Rabbits reach sexual maturity at about age six months. It varies somewhat by breed. Spaying is the surgical procedure carried out on females in which their mature organs are removed, neutering involves removing the testes of the male but not the penis – neutering is not the same as full castration.
There are pros and cons to the procedure for either sex.
Since one of the most common cancers female rabbits can suffer from is uterine tumors, removing the uterus can eliminate the problem. No organ, no possibility of cancer in that organ.
At the same time, as in dogs, removing it drastically reduces the production of estrogen, which plays a role in causing tumors elsewhere in the body. The uterus doesn’t produce the hormone, but when it’s gone the body responds by lowering the amount generated.
Spaying also prevents false pregnancy, which occurs in females from time to time. In false or pseudopregnancy, the female’s body acts as if it were pregnant, producing drastic hormonal changes. The rabbit responds by nest building, milk production and other behaviors that may be unwanted. Stress is often higher and the rabbit may respond to familiar people and pets aggressively. Spaying eliminates the problem.
Similarly, removing the testes of the male substantially reduces the amount of testosterone flowing through the rabbit’s body. Neutering erases the possibility of testicular cancer and lowers the prospect of tumors elsewhere though to a lesser degree than the female. At the same time, it reduces the likelihood of aggression, especially where males are around a female.
For both the male and female, removing the sex organs reduces marking behavior. Marking occurs when the rabbit urinates (and sometimes defecates) to ‘claim’ territory, and to keep others away. The result can be stained carpets, failure or refusal to use the litter box, and other problems. Spaying or neutering may not eliminate it entirely, but it lessens the chances.
On the other hand, spaying and neutering are not completely without possible negatives.
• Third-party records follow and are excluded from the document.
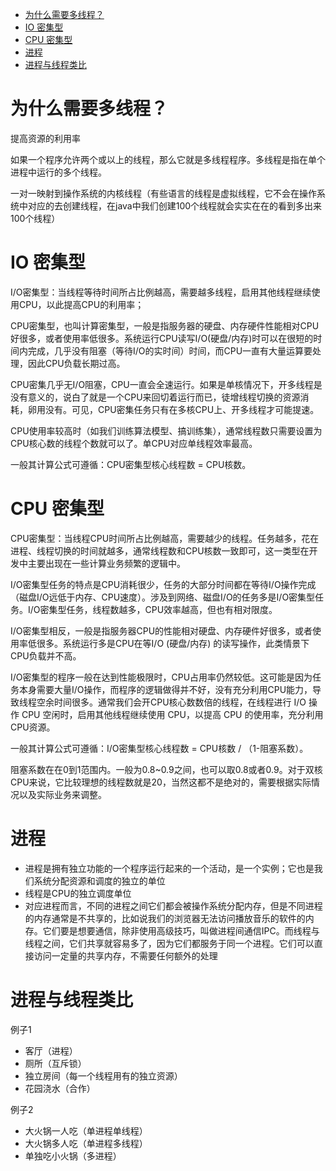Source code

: <!-- TOC -->

- [为什么需要多线程？](#%E4%B8%BA%E4%BB%80%E4%B9%88%E9%9C%80%E8%A6%81%E5%A4%9A%E7%BA%BF%E7%A8%8B)
- [IO 密集型](#io-%E5%AF%86%E9%9B%86%E5%9E%8B)
- [CPU 密集型](#cpu-%E5%AF%86%E9%9B%86%E5%9E%8B)
- [进程](#%E8%BF%9B%E7%A8%8B)
- [进程与线程类比](#%E8%BF%9B%E7%A8%8B%E4%B8%8E%E7%BA%BF%E7%A8%8B%E7%B1%BB%E6%AF%94)

<!-- /TOC -->
# 为什么需要多线程？
提高资源的利用率

如果一个程序允许两个或以上的线程，那么它就是多线程程序。多线程是指在单个进程中运行的多个线程。

一对一映射到操作系统的内核线程（有些语言的线程是虚拟线程，它不会在操作系统中对应的去创建线程，在java中我们创建100个线程就会实实在在的看到多出来100个线程）

# IO 密集型
I/O密集型：当线程等待时间所占比例越高，需要越多线程，启用其他线程继续使用CPU，以此提高CPU的利用率；

CPU密集型，也叫计算密集型，一般是指服务器的硬盘、内存硬件性能相对CPU好很多，或者使用率低很多。系统运行CPU读写I/O(硬盘/内存)时可以在很短的时间内完成，几乎没有阻塞（等待I/O的实时间）时间，而CPU一直有大量运算要处理，因此CPU负载长期过高。

CPU密集几乎无I/O阻塞，CPU一直会全速运行。如果是单核情况下，开多线程是没有意义的，说白了就是一个CPU来回切着运行而已，徒增线程切换的资源消耗，卵用没有。可见，CPU密集任务只有在多核CPU上、开多线程才可能提速。

CPU使用率较高时（如我们训练算法模型、搞训练集），通常线程数只需要设置为CPU核心数的线程个数就可以了。单CPU对应单线程效率最高。

一般其计算公式可遵循：CPU密集型核心线程数 = CPU核数。

# CPU 密集型
CPU密集型：当线程CPU时间所占比例越高，需要越少的线程。任务越多，花在进程、线程切换的时间就越多，通常线程数和CPU核数一致即可，这一类型在开发中主要出现在一些计算业务频繁的逻辑中。

I/O密集型任务的特点是CPU消耗很少，任务的大部分时间都在等待I/O操作完成（磁盘I/O远低于内存、CPU速度）。涉及到网络、磁盘I/O的任务多是I/O密集型任务。I/O密集型任务，线程数越多，CPU效率越高，但也有相对限度。

I/O密集型相反，一般是指服务器CPU的性能相对硬盘、内存硬件好很多，或者使用率低很多。系统运行多是CPU在等I/O (硬盘/内存) 的读写操作，此类情景下CPU负载并不高。

I/O密集型的程序一般在达到性能极限时，CPU占用率仍然较低。这可能是因为任务本身需要大量I/O操作，而程序的逻辑做得并不好，没有充分利用CPU能力，导致线程空余时间很多。通常我们会开CPU核心数数倍的线程，在线程进行 I/O 操作 CPU 空闲时，启用其他线程继续使用 CPU，以提高 CPU 的使用率，充分利用CPU资源。

一般其计算公式可遵循：I/O密集型核心线程数 = CPU核数 / （1-阻塞系数）。

阻塞系数在在0到1范围内。一般为0.8~0.9之间，也可以取0.8或者0.9。对于双核CPU来说，它比较理想的线程数就是20，当然这都不是绝对的，需要根据实际情况以及实际业务来调整。

# 进程
+ 进程是拥有独立功能的一个程序运行起来的一个活动，是一个实例；它也是我们系统分配资源和调度的独立的单位
+ 线程是CPU的独立调度单位
+ 对应进程而言，不同的进程之间它们都会被操作系统分配内存，但是不同进程的内存通常是不共享的，比如说我们的浏览器无法访问播放音乐的软件的内存。它们要是想要通信，除非使用高级技巧，叫做进程间通信IPC。而线程与线程之间，它们共享就容易多了，因为它们都服务于同一个进程。它们可以直接访问一定量的共享内存，不需要任何额外的处理
  

# 进程与线程类比
例子1
+ 客厅（进程）
+ 厕所（互斥锁）
+ 独立房间（每一个线程用有的独立资源）
+ 花园浇水（合作）

例子2
+ 大火锅一人吃（单进程单线程）
+ 大火锅多人吃（单进程多线程）
+ 单独吃小火锅（多进程）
Like any surgical procedure, it entails some risk. Though millions of spaying and neutering surgeries have been carried out, they haven’t all been carried out by your vet. He or she may or may not have done any. Finding a vet knowledgeable about rabbits, or willing to treat them, is more difficult than finding one for a pet dog or cat.
The procedure is certainly very similar to that performed, say, on a cat. But if your vet is qualified to treat your rabbit in general, he or she may not have the experience to spay or neuter your pet. It’s possible to have it performed by someone more experienced with rabbits, but most people prefer to have their pet treated exclusively by one vet, even when they work in the same office.
Also, many people will want to breed their rabbits. Usually, that’s an undertaking best left to professionals, or at least those with experience. It’s not as easy as it seems if you want the best outcome. But it’s an option that some will want to leave open.
The best approach is to get as much relevant information as possible about the procedures, the risks and then choose. Just as you would for your child, dog or any other loved one.